Your objective: Retype, word for word, each line between the lines holding "[x] +language - display your current language" and "[x] Verse Processing with Bible Gateway", inclusive, and leave the rest of the data alone.
● ● ● ● ●
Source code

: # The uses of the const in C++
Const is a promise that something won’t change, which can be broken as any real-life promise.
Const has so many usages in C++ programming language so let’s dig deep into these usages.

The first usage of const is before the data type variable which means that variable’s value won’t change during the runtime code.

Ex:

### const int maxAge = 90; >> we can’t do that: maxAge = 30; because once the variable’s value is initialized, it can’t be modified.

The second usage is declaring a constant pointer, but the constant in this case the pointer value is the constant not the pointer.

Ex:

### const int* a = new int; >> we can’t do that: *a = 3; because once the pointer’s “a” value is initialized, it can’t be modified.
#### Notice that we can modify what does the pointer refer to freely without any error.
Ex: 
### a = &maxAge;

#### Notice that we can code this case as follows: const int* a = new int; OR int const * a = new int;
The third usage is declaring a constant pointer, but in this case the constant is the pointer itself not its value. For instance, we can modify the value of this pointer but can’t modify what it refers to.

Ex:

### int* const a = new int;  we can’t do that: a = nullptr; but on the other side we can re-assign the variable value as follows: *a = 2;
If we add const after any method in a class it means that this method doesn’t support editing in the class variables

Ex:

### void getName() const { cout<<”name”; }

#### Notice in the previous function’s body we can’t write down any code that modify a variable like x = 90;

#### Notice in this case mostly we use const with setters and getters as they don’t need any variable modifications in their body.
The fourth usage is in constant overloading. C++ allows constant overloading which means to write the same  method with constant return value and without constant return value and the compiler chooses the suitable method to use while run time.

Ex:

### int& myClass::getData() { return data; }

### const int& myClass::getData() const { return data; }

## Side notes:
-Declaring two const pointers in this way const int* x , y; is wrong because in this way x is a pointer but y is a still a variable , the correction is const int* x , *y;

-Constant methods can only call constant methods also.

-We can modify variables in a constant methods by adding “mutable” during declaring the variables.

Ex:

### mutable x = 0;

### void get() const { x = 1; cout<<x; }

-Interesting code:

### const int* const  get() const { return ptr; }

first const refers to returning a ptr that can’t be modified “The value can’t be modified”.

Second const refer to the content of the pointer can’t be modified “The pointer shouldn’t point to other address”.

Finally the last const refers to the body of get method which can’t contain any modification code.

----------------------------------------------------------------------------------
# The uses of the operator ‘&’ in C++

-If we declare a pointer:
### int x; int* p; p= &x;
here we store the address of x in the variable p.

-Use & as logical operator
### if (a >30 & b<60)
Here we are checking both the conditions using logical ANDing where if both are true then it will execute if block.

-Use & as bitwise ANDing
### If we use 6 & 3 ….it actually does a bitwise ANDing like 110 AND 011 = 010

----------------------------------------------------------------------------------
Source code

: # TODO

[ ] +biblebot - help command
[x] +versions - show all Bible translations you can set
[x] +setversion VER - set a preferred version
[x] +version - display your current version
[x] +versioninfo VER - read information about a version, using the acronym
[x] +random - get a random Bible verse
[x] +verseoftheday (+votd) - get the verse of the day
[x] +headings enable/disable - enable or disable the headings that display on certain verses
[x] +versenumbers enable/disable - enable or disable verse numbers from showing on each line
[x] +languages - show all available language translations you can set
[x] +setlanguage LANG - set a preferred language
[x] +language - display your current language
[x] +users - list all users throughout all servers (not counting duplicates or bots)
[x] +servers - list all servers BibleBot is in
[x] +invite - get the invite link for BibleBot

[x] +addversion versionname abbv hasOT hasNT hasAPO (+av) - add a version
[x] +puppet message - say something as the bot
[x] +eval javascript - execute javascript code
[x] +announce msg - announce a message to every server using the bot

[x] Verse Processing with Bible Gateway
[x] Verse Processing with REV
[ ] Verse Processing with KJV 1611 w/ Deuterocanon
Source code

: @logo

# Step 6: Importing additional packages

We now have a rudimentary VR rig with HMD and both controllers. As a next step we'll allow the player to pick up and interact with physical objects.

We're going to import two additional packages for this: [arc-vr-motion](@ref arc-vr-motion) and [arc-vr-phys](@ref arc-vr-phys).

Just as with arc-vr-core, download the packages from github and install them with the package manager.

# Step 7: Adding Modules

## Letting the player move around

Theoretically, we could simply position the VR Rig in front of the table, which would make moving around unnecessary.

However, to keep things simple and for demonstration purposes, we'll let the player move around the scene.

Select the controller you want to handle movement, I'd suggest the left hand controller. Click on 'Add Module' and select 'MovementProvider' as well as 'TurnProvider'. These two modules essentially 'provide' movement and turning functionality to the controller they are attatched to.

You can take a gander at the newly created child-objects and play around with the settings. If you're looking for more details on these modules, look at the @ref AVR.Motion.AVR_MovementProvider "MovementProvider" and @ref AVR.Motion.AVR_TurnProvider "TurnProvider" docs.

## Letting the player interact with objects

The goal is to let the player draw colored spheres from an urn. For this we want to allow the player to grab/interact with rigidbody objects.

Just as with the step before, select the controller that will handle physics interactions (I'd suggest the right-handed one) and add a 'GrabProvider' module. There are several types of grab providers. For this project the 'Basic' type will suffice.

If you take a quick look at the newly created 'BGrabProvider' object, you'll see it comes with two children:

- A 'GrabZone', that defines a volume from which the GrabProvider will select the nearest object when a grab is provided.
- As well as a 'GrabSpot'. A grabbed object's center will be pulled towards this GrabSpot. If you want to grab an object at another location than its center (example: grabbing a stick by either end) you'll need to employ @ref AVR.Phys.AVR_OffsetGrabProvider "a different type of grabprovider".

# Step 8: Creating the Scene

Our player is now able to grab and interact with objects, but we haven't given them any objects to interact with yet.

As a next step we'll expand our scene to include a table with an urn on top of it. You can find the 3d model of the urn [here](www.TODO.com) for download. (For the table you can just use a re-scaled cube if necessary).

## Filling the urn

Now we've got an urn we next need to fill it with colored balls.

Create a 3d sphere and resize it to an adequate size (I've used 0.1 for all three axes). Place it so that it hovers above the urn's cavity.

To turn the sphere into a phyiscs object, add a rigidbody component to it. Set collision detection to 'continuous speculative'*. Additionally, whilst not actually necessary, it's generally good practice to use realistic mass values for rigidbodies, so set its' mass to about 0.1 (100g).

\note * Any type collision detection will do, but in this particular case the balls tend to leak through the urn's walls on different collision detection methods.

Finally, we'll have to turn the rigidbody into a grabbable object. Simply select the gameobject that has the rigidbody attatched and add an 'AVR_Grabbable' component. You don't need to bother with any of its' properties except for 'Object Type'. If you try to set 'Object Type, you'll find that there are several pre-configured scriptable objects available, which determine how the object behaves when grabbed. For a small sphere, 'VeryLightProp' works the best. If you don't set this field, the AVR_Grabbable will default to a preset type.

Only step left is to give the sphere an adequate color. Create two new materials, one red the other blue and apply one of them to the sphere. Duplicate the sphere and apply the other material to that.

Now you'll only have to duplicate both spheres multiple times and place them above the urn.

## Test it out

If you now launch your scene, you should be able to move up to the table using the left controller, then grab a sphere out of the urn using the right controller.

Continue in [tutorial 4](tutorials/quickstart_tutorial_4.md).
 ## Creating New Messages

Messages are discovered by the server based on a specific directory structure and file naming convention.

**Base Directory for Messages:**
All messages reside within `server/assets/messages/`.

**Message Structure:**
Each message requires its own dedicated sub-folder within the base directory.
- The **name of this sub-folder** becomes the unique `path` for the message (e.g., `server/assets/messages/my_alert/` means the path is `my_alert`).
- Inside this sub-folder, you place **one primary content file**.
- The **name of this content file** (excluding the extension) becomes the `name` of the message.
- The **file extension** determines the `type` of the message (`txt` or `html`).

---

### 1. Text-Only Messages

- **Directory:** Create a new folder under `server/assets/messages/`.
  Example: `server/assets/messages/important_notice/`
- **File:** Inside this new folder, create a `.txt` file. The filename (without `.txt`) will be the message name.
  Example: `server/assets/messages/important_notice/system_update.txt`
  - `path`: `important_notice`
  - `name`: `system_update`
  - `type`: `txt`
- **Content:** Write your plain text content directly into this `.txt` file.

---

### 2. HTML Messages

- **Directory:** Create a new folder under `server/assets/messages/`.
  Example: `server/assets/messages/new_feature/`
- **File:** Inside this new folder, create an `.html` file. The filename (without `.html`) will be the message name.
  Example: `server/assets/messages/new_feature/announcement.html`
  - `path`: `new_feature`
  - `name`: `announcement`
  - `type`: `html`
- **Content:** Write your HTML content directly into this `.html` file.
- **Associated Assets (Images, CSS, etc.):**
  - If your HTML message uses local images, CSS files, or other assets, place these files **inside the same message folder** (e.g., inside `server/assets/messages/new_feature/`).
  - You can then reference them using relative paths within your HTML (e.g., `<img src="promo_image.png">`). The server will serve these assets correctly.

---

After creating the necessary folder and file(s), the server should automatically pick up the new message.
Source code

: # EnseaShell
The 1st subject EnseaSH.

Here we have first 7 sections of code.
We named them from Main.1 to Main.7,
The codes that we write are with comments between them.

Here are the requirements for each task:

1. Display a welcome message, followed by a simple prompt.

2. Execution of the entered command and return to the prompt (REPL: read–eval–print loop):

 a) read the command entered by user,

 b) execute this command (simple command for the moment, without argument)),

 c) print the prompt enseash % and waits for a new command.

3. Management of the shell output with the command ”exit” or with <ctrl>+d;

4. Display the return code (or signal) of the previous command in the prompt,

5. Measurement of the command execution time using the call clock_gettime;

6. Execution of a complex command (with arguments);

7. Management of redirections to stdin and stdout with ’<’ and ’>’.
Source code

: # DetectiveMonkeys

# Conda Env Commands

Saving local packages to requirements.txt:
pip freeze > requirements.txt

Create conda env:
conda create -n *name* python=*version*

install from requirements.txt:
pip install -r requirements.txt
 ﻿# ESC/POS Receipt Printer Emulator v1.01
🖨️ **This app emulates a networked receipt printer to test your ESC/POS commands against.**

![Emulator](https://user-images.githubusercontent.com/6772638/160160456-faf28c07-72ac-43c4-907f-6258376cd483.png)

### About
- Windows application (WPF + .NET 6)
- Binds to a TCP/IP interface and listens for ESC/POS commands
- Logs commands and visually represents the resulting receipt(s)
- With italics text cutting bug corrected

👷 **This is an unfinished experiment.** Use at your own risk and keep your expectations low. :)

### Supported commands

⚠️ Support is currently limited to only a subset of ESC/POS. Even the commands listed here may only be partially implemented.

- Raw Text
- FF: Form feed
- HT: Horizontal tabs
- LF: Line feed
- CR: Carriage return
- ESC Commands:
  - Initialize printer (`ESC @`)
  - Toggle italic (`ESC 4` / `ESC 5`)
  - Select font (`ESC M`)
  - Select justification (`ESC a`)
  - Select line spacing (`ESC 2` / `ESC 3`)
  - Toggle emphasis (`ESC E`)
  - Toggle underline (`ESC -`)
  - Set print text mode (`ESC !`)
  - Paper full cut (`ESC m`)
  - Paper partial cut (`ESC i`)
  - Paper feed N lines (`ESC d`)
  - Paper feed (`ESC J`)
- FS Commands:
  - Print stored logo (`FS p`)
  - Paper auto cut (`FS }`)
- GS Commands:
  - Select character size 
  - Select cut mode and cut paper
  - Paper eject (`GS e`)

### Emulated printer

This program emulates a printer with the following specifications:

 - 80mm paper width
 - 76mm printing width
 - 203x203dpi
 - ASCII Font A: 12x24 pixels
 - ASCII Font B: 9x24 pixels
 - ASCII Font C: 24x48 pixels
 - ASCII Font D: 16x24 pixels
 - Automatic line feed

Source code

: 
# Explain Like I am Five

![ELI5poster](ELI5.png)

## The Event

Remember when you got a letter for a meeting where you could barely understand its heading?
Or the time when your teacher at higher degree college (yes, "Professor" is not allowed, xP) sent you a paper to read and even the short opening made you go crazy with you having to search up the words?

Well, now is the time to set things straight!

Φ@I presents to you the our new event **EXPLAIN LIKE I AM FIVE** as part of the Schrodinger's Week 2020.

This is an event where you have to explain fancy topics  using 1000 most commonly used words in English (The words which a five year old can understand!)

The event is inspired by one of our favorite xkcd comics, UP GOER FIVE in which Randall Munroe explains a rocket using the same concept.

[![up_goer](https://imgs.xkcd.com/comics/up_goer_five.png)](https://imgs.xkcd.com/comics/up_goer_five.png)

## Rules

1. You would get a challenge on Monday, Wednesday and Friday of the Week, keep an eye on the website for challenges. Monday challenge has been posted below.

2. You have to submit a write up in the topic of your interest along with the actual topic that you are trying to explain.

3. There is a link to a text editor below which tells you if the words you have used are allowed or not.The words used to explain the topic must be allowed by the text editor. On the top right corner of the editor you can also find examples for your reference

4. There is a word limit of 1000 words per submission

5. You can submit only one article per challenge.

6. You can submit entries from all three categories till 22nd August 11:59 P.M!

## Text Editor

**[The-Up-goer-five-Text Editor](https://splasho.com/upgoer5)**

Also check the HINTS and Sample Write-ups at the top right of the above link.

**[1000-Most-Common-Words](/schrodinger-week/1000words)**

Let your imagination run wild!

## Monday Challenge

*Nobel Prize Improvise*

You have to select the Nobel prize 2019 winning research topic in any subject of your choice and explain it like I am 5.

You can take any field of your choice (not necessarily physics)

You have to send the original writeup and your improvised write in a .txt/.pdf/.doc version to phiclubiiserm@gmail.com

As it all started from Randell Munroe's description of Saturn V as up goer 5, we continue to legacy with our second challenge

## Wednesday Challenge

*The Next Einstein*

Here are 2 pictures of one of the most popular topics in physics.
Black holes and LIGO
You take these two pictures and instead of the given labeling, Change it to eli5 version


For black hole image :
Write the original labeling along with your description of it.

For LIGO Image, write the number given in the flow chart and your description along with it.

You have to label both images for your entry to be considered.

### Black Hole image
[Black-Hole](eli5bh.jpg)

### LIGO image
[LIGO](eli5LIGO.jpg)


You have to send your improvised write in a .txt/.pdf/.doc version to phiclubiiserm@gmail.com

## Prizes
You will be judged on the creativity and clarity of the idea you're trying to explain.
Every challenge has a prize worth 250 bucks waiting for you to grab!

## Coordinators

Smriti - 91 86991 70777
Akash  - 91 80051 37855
● ● ● ● ●
Exercise response:
[x] +language - display your current language
[x] +users - list all users throughout all servers (not counting duplicates or bots)
[x] +servers - list all servers BibleBot is in
[x] +invite - get the invite link for BibleBot

[x] +addversion versionname abbv hasOT hasNT hasAPO (+av) - add a version
[x] +puppet message - say something as the bot
[x] +eval javascript - execute javascript code
[x] +announce msg - announce a message to every server using the bot

[x] Verse Processing with Bible Gateway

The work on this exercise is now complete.